MEL: The YouTubes just today saying, The way to get financial freedom is write a book called building your money machine. So he can get financial freedom. I go, dude, you are so, you have no clue at what it takes one to write the book, two to get the book out there and three, the numbers behind the book. It’s not, there isn’t, it doesn’t, it doesn’t work that way. Now, could you, it’s everything around it. That’s going to allow you to put a business model around it. But there are some, some books that you just write because you feel compelled to write it and you know that, that it may not be a huge money. I’m not, I have no desire to build a book of business. I have no desire to take out a bunch of clients, run their investments, do any of that stuff. I have no desire for it. I want to keep speaking. I want to keep selling the book. I want to keep help facilitating people to to get it in their lives. I’ll do some coaching. I take on 3 to 5 families and as a family CFO a year and that’s that’s it. That’s I don’t need to to do a lot. And so I’m going to do the things that I think will have the largest scale impact and reach that give me the most joy. And, and that’s really where, where my focus is.
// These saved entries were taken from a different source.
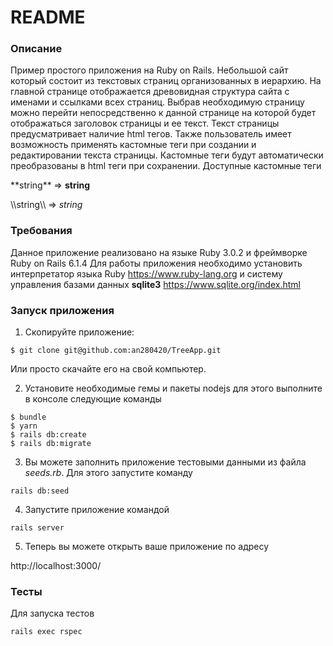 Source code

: # README

### Описание

Пример простого приложения на Ruby on Rails.
Небольшой сайт который состоит из текстовых страниц организованных в иерархию.
На главной страницe отображается древовидная структура сайта с именами и ссылками всех страниц.
Выбрав необходимую страницу можно перейти непосредственно к данной странице на которой 
будет отображаться заголовок страницы и ее текст. Текст страницы предусматривает наличие
html тегов.
Также пользователь имеет возможность применять кастомные теги при создании и редактировании
текста страницы. Кастомные теги будут автоматически преобразованы в html теги при сохранении.
Доступные кастомные теги

\*\*string\*\*   => <b>string</b> 

\\\\string\\\\   => <i>string</i>

### Требования

Данное приложение реализовано на языке Ruby 3.0.2 и фреймворке Ruby on Rails 6.1.4
Для работы приложения необходимо установить интерпретатор языка Ruby https://www.ruby-lang.org
и систему управления базами данных **sqlite3** https://www.sqlite.org/index.html

### Запуск приложения

1. Скопируйте приложение:

```
$ git clone git@github.com:an280420/TreeApp.git
```

Или просто скачайте его на свой компьютер.

2. Установите необходимые гемы и пакеты nodejs для этого выполните в консоле следующие команды

```
$ bundle
$ yarn
$ rails db:create
$ rails db:migrate
```
3. Вы можете заполнить приложение тестовыми данными из файла *seeds.rb*. Для этого запустите команду

```
rails db:seed
```

4. Запустите приложение командой

```
rails server
```

5. Теперь вы можете открыть ваше приложение по адресу

http://localhost:3000/

### Тесты

Для запуска тестов

```
rails exec rspec
```
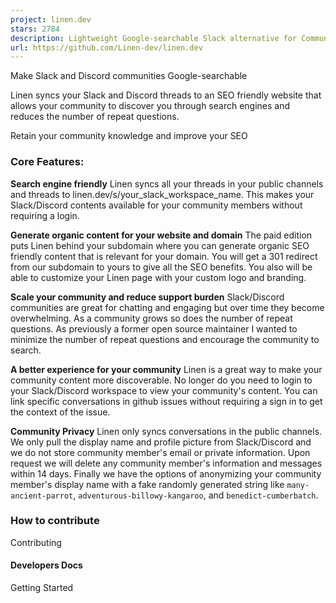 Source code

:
 ```yaml
---
project: linen.dev
stars: 2784
description: Lightweight Google-searchable Slack alternative for Communities
url: https://github.com/Linen-dev/linen.dev
---
```


Make Slack and Discord communities Google-searchable

Linen syncs your Slack and Discord threads to an SEO friendly website that allows your community to discover you through search engines and reduces the number of repeat questions.

Retain your community knowledge and improve your SEO

### Core Features:

**Search engine friendly** Linen syncs all your threads in your public channels and threads to linen.dev/s/your\_slack\_workspace\_name. This makes your Slack/Discord contents available for your community members without requiring a login.

**Generate organic content for your website and domain** The paid edition puts Linen behind your subdomain where you can generate organic SEO friendly content that is relevant for your domain. You will get a 301 redirect from our subdomain to yours to give all the SEO benefits. You also will be able to customize your Linen page with your custom logo and branding.

**Scale your community and reduce support burden** Slack/Discord communities are great for chatting and engaging but over time they become overwhelming. As a community grows so does the number of repeat questions. As previously a former open source maintainer I wanted to minimize the number of repeat questions and encourage the community to search.

**A better experience for your community** Linen is a great way to make your community content more discoverable. No longer do you need to login to your Slack/Discord workspace to view your community's content. You can link specific conversations in github issues without requiring a sign in to get the context of the issue.

**Community Privacy** Linen only syncs conversations in the public channels. We only pull the display name and profile picture from Slack/Discord and we do not store community member's email or private information. Upon request we will delete any community member's information and messages within 14 days. Finally we have the options of anonymizing your community member's display name with a fake randomly generated string like `many-ancient-parrot`, `adventurous-billowy-kangaroo`, and `benedict-cumberbatch`.

### How to contribute

Contributing

#### Developers Docs

Getting Started
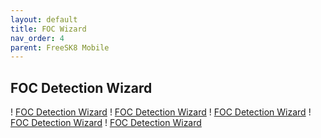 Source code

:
 ```yaml
---
layout: default
title: FOC Wizard
nav_order: 4
parent: FreeSK8 Mobile
---
```


## FOC Detection Wizard

! [FOC Detection Wizard](https://codex.freesk8.org/assets/images/mobileapp/foc1.png)
! [FOC Detection Wizard](https://codex.freesk8.org/assets/images/mobileapp/foc2.png)
! [FOC Detection Wizard](https://codex.freesk8.org/assets/images/mobileapp/foc3.png)
! [FOC Detection Wizard](https://codex.freesk8.org/assets/images/mobileapp/foc4.png)
! [FOC Detection Wizard](https://codex.freesk8.org/assets/images/mobileapp/foc5.png)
CLARE: And that’s another thing that you talk about, obviously, as well as wealth is about impact. And I mean, obviously this book is a great way to be creating impact. Speaking is another way to be helping and inspiring other people. Did that change after your cancer diagnosis, or has that always been something that’s important to you?

MEL: No, it always, I always wanted to matter. I always wanted to do something. I was came from a place of service and I cared about people. And the other thing that I, I think that drove me was the re I have this core belief, whether it’s idealistic or, or, or not that anything’s possible. And, and so I always look through the, through the lenses, if anything’s possible, then how do we achieve it?

And, and I wasn’t going to be held back by the averages of society and, and I would just say, well, let’s see, let’s try it, you know, because at some point, they said, there’s no way an airplane will fly you’re out of your mind, but it does now. And there was someone that said, I don’t know, I’m going to try.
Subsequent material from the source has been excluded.